RTP Corvettes at Alston Ridge Elementary 2018

The children and teachers so enjoyed and appreciated our visit in 2017 the school invited RTP Corvettes to return and help the children learn more about cars and how they work. This years team of RTP Corvette members included:

  • Fred Blinne who gave the children insights into Newtons Laws of Motion. Fred also showed videos of his car on the track and explained how those laws effected the car.
  • Sparky Wilson brought real car parts and demonstrated how they related to pictures of a car engine and controlling the motion / direction of cars when driving.
  • Ken Waters brought his race car and taught the children about car safety and unique aspects of race cars and race car driving.
  • Andy Krumwiede, Jim Lewis, Will Hellner, and Pete Perolini (accompanied by Mickey Mouse) brought their cars as well. The children were given the opportunity to climb in drivers seats and dream of owning and driving the American dream of sports cars.
  • Mary Alexion took pictures, printed the student handout, designed the student erasers, and wrote the RTP blog posting.

The children were engaged, asked great questions, and said thank you for the fun time with the cars.

Thanks to Jim Lewis for coordinating our visit to the school and a big THANK YOU to all who came. If invited back next year, we hope more RTP members can come and join this fun and rewarding event.

Ken Waters : The children loved the race car

Fred Blinne: Learning about Freds race track experience was a big hit as well.

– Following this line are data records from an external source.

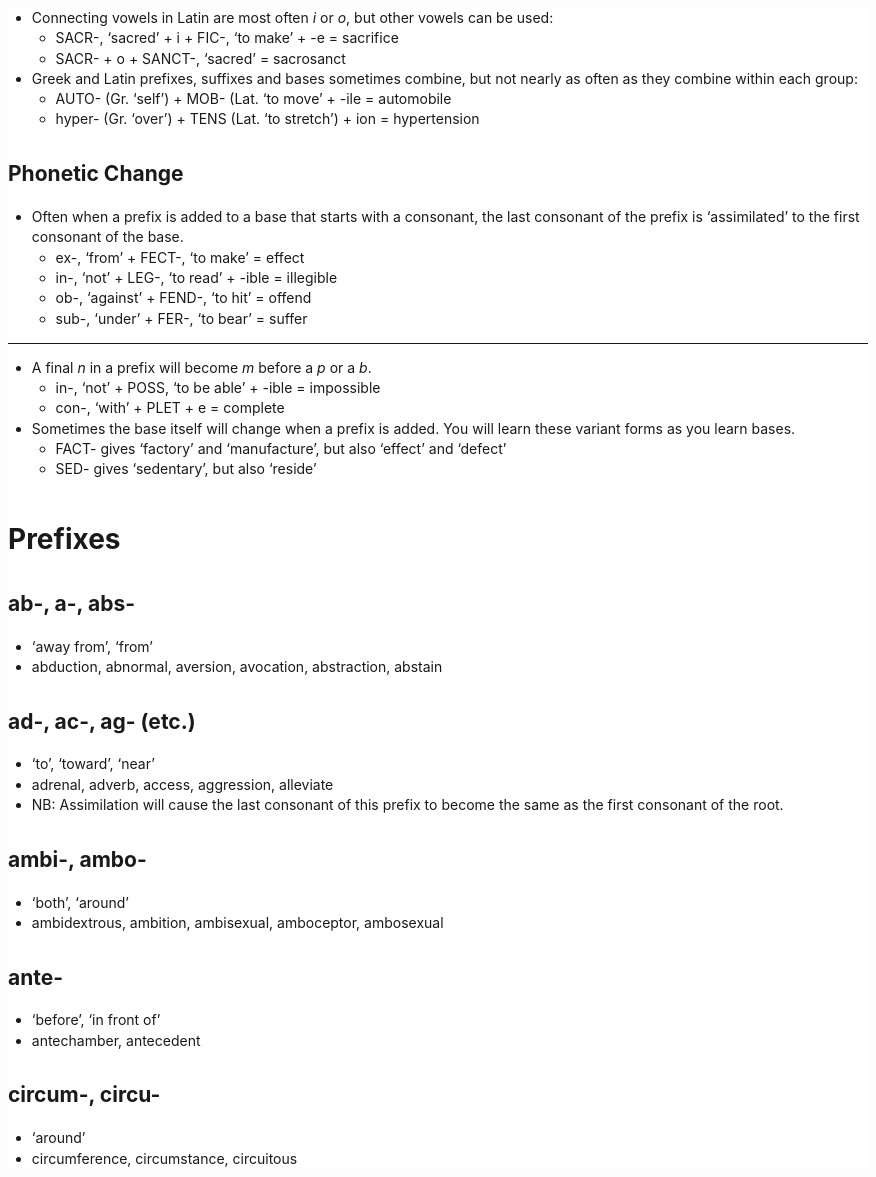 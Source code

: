
- Connecting vowels in Latin are most often *i* or *o*, but other vowels can be used:
    - SACR-, ‘sacred’ + i + FIC-, ‘to make’ + -e = sacrifice
    - SACR- + o + SANCT-, ‘sacred’ = sacrosanct
- Greek and Latin prefixes, suffixes and bases sometimes combine, but not nearly as often as they combine within each group:
    - AUTO- (Gr. ‘self’) + MOB- (Lat. ‘to move’ + -ile = automobile
    - hyper- (Gr. ‘over’) + TENS (Lat. ‘to stretch’) + ion = hypertension

## Phonetic Change
- Often when a prefix is added to a base that starts with a consonant, the last consonant of the prefix is ‘assimilated’ to the first consonant of the base.
    - ex-, ‘from’ + FECT-, ‘to make’ = effect
    - in-, ‘not’ + LEG-, ‘to read’ + -ible = illegible
    - ob-, ‘against’ + FEND-, ‘to hit’ = offend
    - sub-, ‘under’ + FER-, ‘to bear’ = suffer

---

- A final *n* in a prefix will become *m* before a *p* or a *b*.
    - in-, ‘not’ + POSS, ‘to be able’ + -ible = impossible
    - con-, ‘with’ + PLET + e = complete
- Sometimes the base itself will change when a prefix is added. You will learn these variant forms as you learn bases.
    - FACT- gives ‘factory’ and ‘manufacture’, but also ‘effect’ and ‘defect’
    - SED- gives ‘sedentary’, but also ‘reside’

# Prefixes

## ab-, a-, abs-
- ‘away from’, ‘from’
- abduction, abnormal, aversion, avocation, abstraction, abstain

## ad-, ac-, ag- (etc.)
- ‘to’, ‘toward’, ‘near’
- adrenal, adverb, access, aggression, alleviate
- NB: Assimilation will cause the last consonant of this prefix to become the same as the first consonant of the root.

## ambi-, ambo-
- ‘both’, ‘around’
- ambidextrous, ambition, ambisexual, amboceptor, ambosexual

## ante-
- ‘before’, ‘in front of’
- antechamber, antecedent

## circum-, circu-
- ‘around’
- circumference, circumstance, circuitous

Sparky Wilson: Sparky reminded the children of that a dream without ambition is like a car without gas you are not going anywhere. He encouraged them to work hard and follow their dreams. He then showed the children a variety of car parts and how they make a car operate.

THE CARS: Always a big hit with the children and adults as well. Waiting to see them was the hard part.

Climbing in and out of the cars was great fun for all.

A BIG THANK YOU FROM THE CHILDREN

 

TOKENS for the Children: We left behind a handout the children could take home and tell their parents about their experience and an eraser to remind them to follow big dreams.